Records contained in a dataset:
>>>>

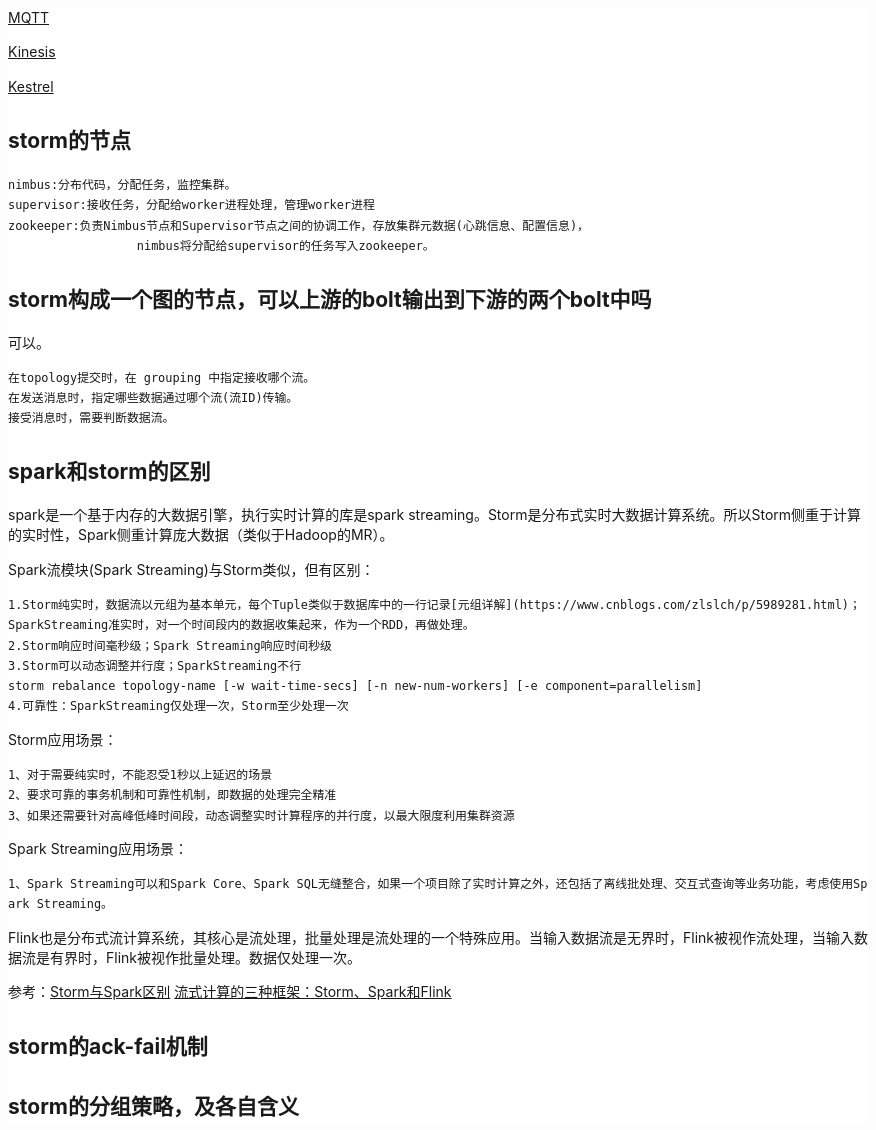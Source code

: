 [MQTT](http://storm.apache.org/releases/2.1.0/storm-mqtt.html)

[Kinesis](http://storm.apache.org/releases/2.1.0/storm-kinesis.html)

[Kestrel](http://storm.apache.org/releases/2.1.0/Kestrel-and-Storm.html)

## storm的节点

    nimbus:分布代码，分配任务，监控集群。
    supervisor:接收任务，分配给worker进程处理，管理worker进程
    zookeeper:负责Nimbus节点和Supervisor节点之间的协调工作，存放集群元数据(心跳信息、配置信息)，
    			      nimbus将分配给supervisor的任务写入zookeeper。

## storm构成一个图的节点，可以上游的bolt输出到下游的两个bolt中吗

可以。

    在topology提交时，在 grouping 中指定接收哪个流。
    在发送消息时，指定哪些数据通过哪个流(流ID)传输。
    接受消息时，需要判断数据流。

## spark和storm的区别  

spark是一个基于内存的大数据引擎，执行实时计算的库是spark streaming。Storm是分布式实时大数据计算系统。所以Storm侧重于计算的实时性，Spark侧重计算庞大数据（类似于Hadoop的MR）。

Spark流模块(Spark Streaming)与Storm类似，但有区别：

    1.Storm纯实时，数据流以元组为基本单元，每个Tuple类似于数据库中的一行记录[元组详解](https://www.cnblogs.com/zlslch/p/5989281.html)；SparkStreaming准实时，对一个时间段内的数据收集起来，作为一个RDD，再做处理。
    2.Storm响应时间毫秒级；Spark Streaming响应时间秒级
    3.Storm可以动态调整并行度；SparkStreaming不行
    storm rebalance topology-name [-w wait-time-secs] [-n new-num-workers] [-e component=parallelism]
    4.可靠性：SparkStreaming仅处理一次，Storm至少处理一次

Storm应用场景：

    1、对于需要纯实时，不能忍受1秒以上延迟的场景
    2、要求可靠的事务机制和可靠性机制，即数据的处理完全精准
    3、如果还需要针对高峰低峰时间段，动态调整实时计算程序的并行度，以最大限度利用集群资源

Spark Streaming应用场景：

    1、Spark Streaming可以和Spark Core、Spark SQL无缝整合，如果一个项目除了实时计算之外，还包括了离线批处理、交互式查询等业务功能，考虑使用Spark Streaming。

Flink也是分布式流计算系统，其核心是流处理，批量处理是流处理的一个特殊应用。当输入数据流是无界时，Flink被视作流处理，当输入数据流是有界时，Flink被视作批量处理。数据仅处理一次。

参考：[Storm与Spark区别](https://www.cnblogs.com/moxiaotao/p/9939047.html)
[流式计算的三种框架：Storm、Spark和Flink](https://segmentfault.com/a/1190000020465688?utm_source=tag-newest)

## storm的ack-fail机制

## storm的分组策略，及各自含义
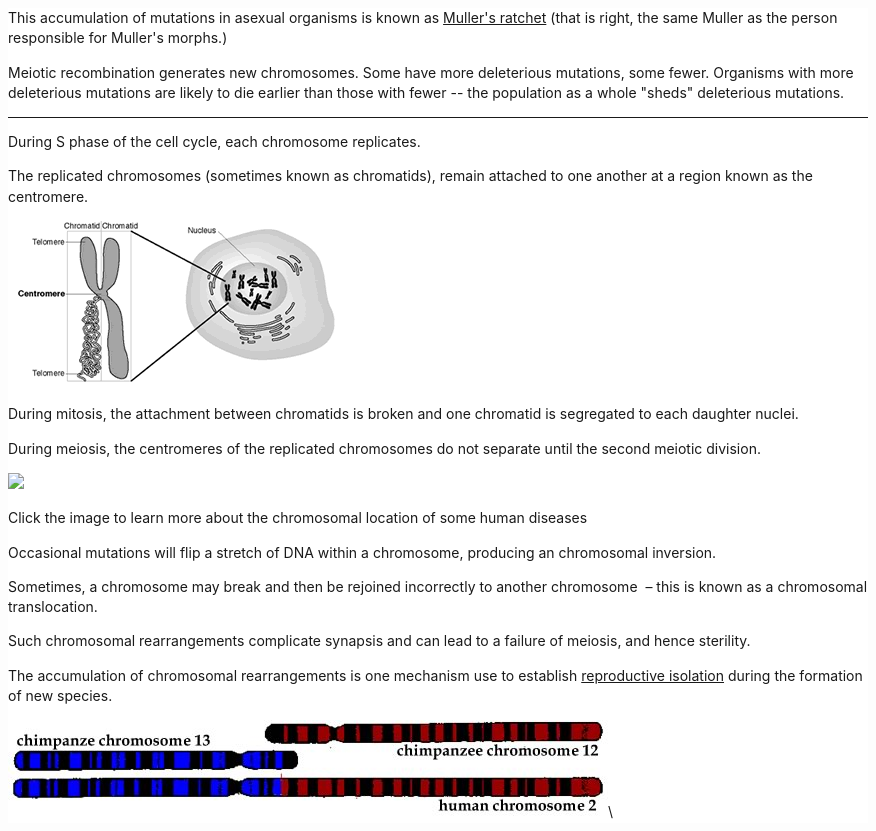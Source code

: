 This accumulation of mutations in asexual organisms is known as
[Muller's
ratchet](http://www.accessexcellence.org/BF/bf05/rothschild/bf05b33.html)
(that is right, the same Muller as the person responsible for Muller's
morphs.)

Meiotic recombination generates new chromosomes. Some have more
deleterious mutations, some fewer. Organisms with more deleterious
mutations are likely to die earlier than those with fewer -- the
population as a whole "sheds" deleterious mutations.

* * * * *

During S phase of the cell cycle, each chromosome replicates. 

The replicated chromosomes (sometimes known as chromatids), remain
attached to one another at a region known as the centromere. 

 
![Chromosomes](./img/centromeres.gif)


During mitosis, the attachment between chromatids is broken and one
chromatid is segregated to each daughter nuclei. 

During meiosis, the centromeres of the replicated chromosomes do not
separate until the second meiotic division. 

[![](./img/invertedChromosomes.jpg)](http://www.ncbi.nlm.nih.gov/books/NBK22266/)

Click the image to learn more about the chromosomal location of some human diseases

Occasional mutations will flip a stretch of DNA within a chromosome,
producing an chromosomal inversion.

Sometimes, a chromosome may break and then be rejoined incorrectly to
another chromosome  – this is known as a chromosomal translocation. 

Such chromosomal rearrangements complicate synapsis and can lead to a
failure of meiosis, and hence sterility.

The accumulation of chromosomal rearrangements is one mechanism use to
establish [reproductive
isolation](http://www.nature.com/nsu/000525/000525-11.html) during the
formation of new species.


![Homologous chromosomes of human and chimp](./img/HomologousChromosomes2.jpg)\
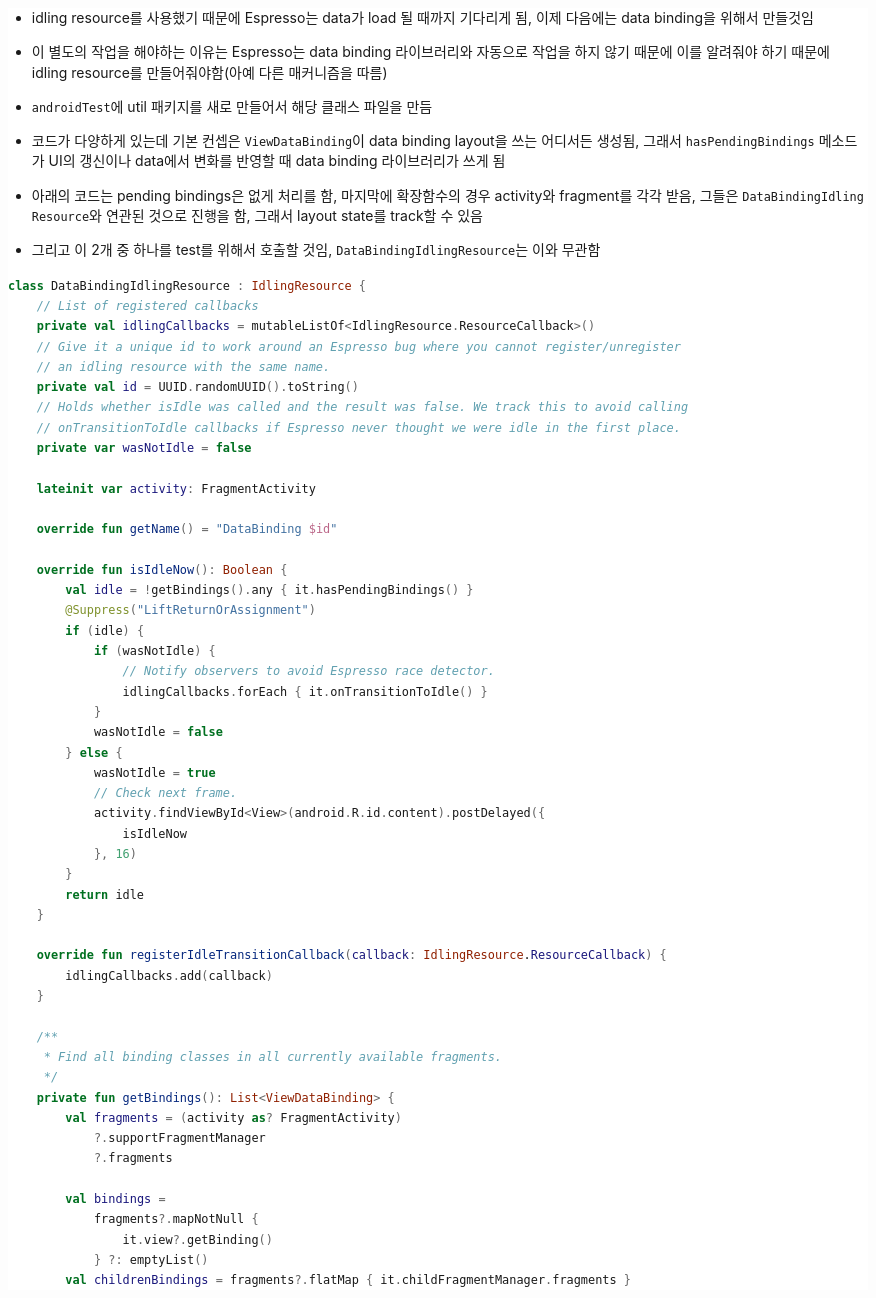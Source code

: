 - idling resource를 사용했기 때문에 Espresso는 data가 load 될 때까지 기다리게 됨, 이제 다음에는 data binding을 위해서 만들것임

- 이 별도의 작업을 해야하는 이유는 Espresso는 data binding 라이브러리와 자동으로 작업을 하지 않기 때문에 이를 알려줘야 하기 때문에 idling resource를 만들어줘야함(아예 다른 매커니즘을 따름)

- `androidTest`에 util 패키지를 새로 만들어서 해당 클래스 파일을 만듬

- 코드가 다양하게 있는데 기본 컨셉은 `ViewDataBinding`이 data binding layout을 쓰는 어디서든 생성됨, 그래서 `hasPendingBindings` 메소드가 UI의 갱신이나 data에서 변화를 반영할 때 data binding 라이브러리가 쓰게 됨

- 아래의 코드는 pending bindings은 없게 처리를 함, 마지막에 확장함수의 경우 activity와 fragment를 각각 받음, 그들은 `DataBindingIdlingResource`와 연관된 것으로 진행을 함, 그래서 layout state를 track할 수 있음

- 그리고 이 2개 중 하나를 test를 위해서 호출할 것임, `DataBindingIdlingResource`는 이와 무관함

```kotlin
class DataBindingIdlingResource : IdlingResource {
    // List of registered callbacks
    private val idlingCallbacks = mutableListOf<IdlingResource.ResourceCallback>()
    // Give it a unique id to work around an Espresso bug where you cannot register/unregister
    // an idling resource with the same name.
    private val id = UUID.randomUUID().toString()
    // Holds whether isIdle was called and the result was false. We track this to avoid calling
    // onTransitionToIdle callbacks if Espresso never thought we were idle in the first place.
    private var wasNotIdle = false

    lateinit var activity: FragmentActivity

    override fun getName() = "DataBinding $id"

    override fun isIdleNow(): Boolean {
        val idle = !getBindings().any { it.hasPendingBindings() }
        @Suppress("LiftReturnOrAssignment")
        if (idle) {
            if (wasNotIdle) {
                // Notify observers to avoid Espresso race detector.
                idlingCallbacks.forEach { it.onTransitionToIdle() }
            }
            wasNotIdle = false
        } else {
            wasNotIdle = true
            // Check next frame.
            activity.findViewById<View>(android.R.id.content).postDelayed({
                isIdleNow
            }, 16)
        }
        return idle
    }

    override fun registerIdleTransitionCallback(callback: IdlingResource.ResourceCallback) {
        idlingCallbacks.add(callback)
    }

    /**
     * Find all binding classes in all currently available fragments.
     */
    private fun getBindings(): List<ViewDataBinding> {
        val fragments = (activity as? FragmentActivity)
            ?.supportFragmentManager
            ?.fragments

        val bindings =
            fragments?.mapNotNull {
                it.view?.getBinding()
            } ?: emptyList()
        val childrenBindings = fragments?.flatMap { it.childFragmentManager.fragments }
```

<<<<

Task goal:
The total, and only the total: count the lines above that contain "accumulation".

Answer box:
2